When you slice and dice the aging population, this is scary stuff.

Rethinking

In 2019 National Investment Center for Seniors Housing and Care (NIC) released their middle market report to great fanfare. It was updated in 2022. I found both studies to be interesting but felt that they overstated the scope of the problem, for a number of reasons — including that at the time when the study was done, there were a bunch of middle market seniors who were living in community, and that it didn’t take into account the geographical differences in cost.

In this country we now have a whole bunch of older people who worked very hard their whole lives at relatively low paying but important jobs, who saved very little if anything, and who are only eligible for small Social Security payments.

Social Security

The average monthly amount that age 65 retirees in 2023 are getting from Social Security is $1,682. Those who wait until age 70 are collecting $1,981. A better number to look at, though, is the median. The median for 65-year-olds is $1,544, and for 70-year-olds $1,782.

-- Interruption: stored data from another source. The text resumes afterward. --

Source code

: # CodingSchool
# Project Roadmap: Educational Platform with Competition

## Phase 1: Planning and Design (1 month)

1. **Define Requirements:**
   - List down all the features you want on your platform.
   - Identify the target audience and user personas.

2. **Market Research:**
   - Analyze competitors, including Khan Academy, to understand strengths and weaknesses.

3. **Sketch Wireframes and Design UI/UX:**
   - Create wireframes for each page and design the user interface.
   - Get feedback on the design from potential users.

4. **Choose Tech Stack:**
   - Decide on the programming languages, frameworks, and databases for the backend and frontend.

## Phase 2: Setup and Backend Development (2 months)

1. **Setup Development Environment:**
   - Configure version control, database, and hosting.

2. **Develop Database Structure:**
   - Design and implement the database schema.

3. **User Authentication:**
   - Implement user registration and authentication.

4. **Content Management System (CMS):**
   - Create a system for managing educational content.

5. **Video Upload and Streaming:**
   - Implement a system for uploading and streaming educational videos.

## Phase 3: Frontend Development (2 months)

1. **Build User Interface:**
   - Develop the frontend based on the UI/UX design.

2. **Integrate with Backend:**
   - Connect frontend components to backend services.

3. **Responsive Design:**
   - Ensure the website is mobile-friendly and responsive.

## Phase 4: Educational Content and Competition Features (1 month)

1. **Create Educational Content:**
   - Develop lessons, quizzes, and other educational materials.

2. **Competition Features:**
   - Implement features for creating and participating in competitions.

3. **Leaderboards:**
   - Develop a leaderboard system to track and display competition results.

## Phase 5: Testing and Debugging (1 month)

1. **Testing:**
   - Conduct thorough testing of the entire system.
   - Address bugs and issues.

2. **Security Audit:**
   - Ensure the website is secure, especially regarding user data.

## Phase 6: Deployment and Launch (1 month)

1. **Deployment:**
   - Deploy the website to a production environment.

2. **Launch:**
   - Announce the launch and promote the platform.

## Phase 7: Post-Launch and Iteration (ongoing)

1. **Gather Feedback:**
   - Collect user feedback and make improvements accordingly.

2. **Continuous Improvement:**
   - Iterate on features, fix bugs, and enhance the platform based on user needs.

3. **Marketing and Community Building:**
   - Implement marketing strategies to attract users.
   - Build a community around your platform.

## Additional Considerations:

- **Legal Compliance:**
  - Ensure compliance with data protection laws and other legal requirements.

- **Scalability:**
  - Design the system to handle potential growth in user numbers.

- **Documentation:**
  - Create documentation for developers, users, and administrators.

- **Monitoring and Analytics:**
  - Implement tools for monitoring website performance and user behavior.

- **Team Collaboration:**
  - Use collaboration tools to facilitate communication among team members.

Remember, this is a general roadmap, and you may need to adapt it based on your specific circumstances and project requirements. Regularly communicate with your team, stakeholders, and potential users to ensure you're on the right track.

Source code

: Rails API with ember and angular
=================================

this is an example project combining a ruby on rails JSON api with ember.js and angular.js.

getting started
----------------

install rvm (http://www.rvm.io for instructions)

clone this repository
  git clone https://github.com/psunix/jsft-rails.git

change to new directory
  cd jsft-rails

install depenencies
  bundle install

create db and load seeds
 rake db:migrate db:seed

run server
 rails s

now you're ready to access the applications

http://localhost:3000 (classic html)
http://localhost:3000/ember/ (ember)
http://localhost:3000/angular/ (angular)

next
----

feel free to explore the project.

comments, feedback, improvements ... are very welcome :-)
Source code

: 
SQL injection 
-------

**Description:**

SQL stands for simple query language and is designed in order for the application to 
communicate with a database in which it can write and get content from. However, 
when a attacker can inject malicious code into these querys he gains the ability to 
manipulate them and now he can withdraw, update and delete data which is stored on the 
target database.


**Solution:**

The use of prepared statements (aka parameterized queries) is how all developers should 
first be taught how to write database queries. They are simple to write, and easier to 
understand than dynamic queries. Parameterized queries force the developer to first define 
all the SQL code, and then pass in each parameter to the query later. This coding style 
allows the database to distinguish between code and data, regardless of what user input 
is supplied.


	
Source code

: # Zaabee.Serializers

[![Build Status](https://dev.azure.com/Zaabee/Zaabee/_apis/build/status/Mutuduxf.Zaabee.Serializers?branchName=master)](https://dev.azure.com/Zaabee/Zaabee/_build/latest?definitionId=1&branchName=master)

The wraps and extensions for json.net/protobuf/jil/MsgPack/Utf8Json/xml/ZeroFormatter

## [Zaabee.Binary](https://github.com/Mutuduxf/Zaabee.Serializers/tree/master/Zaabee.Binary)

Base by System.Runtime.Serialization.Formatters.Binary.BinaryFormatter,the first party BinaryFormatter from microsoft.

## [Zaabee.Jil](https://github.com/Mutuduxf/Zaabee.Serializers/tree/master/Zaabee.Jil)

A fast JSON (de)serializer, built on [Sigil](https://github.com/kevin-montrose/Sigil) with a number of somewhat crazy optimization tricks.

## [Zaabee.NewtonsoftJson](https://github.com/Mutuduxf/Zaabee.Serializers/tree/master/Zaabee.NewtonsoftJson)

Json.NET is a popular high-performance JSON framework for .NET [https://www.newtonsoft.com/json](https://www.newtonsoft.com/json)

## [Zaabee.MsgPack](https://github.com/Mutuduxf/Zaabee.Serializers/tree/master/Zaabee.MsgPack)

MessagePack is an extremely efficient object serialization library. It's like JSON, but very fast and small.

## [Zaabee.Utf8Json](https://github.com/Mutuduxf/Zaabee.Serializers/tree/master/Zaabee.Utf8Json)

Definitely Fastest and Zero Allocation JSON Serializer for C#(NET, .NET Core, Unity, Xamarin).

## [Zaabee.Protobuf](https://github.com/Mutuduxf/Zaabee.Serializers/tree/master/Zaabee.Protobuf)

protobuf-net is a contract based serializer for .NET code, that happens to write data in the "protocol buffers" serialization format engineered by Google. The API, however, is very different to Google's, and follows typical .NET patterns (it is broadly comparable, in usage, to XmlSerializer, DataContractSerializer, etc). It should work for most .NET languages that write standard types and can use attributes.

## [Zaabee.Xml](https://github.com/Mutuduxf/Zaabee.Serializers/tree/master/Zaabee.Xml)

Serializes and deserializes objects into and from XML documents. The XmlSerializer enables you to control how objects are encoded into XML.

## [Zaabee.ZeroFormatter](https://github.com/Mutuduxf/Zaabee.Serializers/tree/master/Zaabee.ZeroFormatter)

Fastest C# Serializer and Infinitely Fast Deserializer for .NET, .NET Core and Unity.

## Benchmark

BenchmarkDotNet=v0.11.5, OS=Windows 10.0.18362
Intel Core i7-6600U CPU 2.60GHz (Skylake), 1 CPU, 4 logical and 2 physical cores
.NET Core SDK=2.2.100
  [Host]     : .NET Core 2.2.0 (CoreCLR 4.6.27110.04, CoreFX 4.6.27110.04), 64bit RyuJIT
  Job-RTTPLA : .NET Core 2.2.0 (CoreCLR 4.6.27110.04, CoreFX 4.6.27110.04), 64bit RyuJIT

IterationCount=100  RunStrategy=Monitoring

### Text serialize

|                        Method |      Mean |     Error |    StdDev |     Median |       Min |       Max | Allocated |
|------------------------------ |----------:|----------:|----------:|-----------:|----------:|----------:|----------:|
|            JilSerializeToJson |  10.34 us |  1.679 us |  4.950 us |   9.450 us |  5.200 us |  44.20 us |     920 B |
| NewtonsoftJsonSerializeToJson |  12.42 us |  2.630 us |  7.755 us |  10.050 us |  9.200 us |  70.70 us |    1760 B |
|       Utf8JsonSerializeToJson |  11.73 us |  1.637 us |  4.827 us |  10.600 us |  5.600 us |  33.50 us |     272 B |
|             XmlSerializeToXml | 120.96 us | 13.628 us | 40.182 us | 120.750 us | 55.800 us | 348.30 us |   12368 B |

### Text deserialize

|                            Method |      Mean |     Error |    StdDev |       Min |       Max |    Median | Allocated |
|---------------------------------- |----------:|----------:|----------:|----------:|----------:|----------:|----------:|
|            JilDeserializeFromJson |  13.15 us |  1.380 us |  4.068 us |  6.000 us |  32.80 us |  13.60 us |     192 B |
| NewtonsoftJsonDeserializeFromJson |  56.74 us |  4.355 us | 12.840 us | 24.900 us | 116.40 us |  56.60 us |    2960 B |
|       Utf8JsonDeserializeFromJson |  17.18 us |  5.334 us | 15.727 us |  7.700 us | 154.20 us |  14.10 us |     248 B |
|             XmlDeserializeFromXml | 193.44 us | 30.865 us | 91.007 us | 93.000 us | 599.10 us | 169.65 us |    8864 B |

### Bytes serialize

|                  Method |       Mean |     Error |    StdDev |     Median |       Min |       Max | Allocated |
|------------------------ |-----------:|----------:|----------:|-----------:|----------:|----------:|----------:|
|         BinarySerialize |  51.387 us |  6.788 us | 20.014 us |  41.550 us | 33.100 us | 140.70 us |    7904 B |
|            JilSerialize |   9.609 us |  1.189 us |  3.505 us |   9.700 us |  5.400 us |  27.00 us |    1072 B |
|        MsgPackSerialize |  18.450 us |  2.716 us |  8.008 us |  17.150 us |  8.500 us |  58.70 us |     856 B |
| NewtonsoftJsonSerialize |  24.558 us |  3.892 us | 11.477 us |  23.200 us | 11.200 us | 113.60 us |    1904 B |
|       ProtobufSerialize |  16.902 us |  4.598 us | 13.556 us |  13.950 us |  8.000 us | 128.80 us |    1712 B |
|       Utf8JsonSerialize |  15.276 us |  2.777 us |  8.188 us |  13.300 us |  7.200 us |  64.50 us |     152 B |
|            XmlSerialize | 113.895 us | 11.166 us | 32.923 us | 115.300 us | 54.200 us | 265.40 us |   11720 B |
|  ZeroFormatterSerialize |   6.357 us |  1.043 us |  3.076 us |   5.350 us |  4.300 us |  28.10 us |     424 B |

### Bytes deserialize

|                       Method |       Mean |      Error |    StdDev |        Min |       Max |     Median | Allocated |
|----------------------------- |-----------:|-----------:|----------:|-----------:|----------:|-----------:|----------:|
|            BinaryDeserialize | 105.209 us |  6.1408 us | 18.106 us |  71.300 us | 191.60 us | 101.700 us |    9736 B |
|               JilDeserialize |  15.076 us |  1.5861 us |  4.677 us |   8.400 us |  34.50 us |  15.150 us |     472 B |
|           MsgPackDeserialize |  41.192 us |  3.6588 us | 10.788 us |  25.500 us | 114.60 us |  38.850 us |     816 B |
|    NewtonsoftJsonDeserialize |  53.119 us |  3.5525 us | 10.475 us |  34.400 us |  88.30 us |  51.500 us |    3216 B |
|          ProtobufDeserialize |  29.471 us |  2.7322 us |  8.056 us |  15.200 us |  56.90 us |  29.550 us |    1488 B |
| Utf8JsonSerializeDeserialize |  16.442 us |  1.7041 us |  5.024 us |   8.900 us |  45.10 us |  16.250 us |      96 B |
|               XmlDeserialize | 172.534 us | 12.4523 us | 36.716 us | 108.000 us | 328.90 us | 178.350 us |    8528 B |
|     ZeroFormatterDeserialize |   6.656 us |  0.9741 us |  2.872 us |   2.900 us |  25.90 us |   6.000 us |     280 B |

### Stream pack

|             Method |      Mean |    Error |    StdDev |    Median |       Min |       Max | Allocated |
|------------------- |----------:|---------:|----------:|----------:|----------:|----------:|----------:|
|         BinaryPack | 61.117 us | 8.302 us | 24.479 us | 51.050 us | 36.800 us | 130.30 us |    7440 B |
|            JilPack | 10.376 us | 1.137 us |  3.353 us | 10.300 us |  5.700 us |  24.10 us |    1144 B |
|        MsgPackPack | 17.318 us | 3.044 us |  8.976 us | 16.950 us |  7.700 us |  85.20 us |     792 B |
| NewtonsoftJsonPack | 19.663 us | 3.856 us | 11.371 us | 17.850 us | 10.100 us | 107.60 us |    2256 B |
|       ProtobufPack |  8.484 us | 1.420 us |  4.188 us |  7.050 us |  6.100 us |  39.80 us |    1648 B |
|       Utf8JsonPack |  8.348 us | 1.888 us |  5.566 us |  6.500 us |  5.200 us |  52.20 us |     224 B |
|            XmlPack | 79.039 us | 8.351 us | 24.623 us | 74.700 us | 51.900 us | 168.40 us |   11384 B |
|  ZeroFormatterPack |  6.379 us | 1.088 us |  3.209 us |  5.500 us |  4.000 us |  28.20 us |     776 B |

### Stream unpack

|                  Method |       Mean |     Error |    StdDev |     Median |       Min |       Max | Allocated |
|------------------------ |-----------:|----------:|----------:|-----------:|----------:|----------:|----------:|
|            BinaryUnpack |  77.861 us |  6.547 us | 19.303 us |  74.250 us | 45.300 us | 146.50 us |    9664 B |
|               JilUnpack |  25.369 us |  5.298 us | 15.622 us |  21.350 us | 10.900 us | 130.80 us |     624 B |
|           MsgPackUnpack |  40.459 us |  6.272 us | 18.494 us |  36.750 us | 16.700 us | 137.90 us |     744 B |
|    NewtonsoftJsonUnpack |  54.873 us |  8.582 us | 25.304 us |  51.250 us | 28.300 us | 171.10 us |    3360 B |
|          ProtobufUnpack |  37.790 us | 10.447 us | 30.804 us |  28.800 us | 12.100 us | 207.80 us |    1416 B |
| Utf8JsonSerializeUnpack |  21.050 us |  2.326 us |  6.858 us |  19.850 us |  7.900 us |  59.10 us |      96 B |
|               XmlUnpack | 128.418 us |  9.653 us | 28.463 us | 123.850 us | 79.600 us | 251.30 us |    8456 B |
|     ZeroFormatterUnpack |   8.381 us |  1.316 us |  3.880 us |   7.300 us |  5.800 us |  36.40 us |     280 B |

So this means fully half of those retiring this year will receive less than $1,544 or $1,782. Those are pretty tough numbers to swallow if you are trying to live independently.

The Crisis

When you get to the human level and hear the stories of people who are stuck, who become homeless for the first time after age 50 or 60 or 70, it is heart wrenching. It is easy to look at the homeless problem, the tents, the mess they make, the crimes they commit and think “irresponsible drug addicts” or “those poor people with mental health problems.”

But what is beginning to happen is that those older people who are working as cashiers at your local McDonald’s, Starbucks, and 7-Elevens are the ones ending up on the streets. These are the people who accepted low wages that made it possible for our coffees, burgers, and burritos to not cost twice as much.

The crisis has been compounded by increasing regulations that make the construction of housing much more difficult, time-consuming, and costly. Worse, in many cases, these young old have had inadequate health care and need more services.

A Time to Rethink

This is a problem that is much bigger than something senior living can fix. It will likely need massive retooling of how we think about older people, about how we spend government money, about what adequate housing for older people who have no money looks like.

Several years ago, we vacationed in Turkey, and I asked the guide if she could set up a visit to one or two senior living communities. We were able to visit two, and honestly, by today’s standards in North America, they would seem primitive, perhaps even barbaric. Three to eight beds in a room with a small nightstand and storage area. Looking more like military barracks than anything else I can think of.

Yet the residents were happy, spending most of their time in the community, and the cost was affordable.

I have this vision of some senior living operator working with state and local governments and maybe a PACE program to create something that does not look very much like anything we call senior living today, but is a lot better than tents and broken down RVs and cars on the street.

This is a crisis, but it is also an opportunity.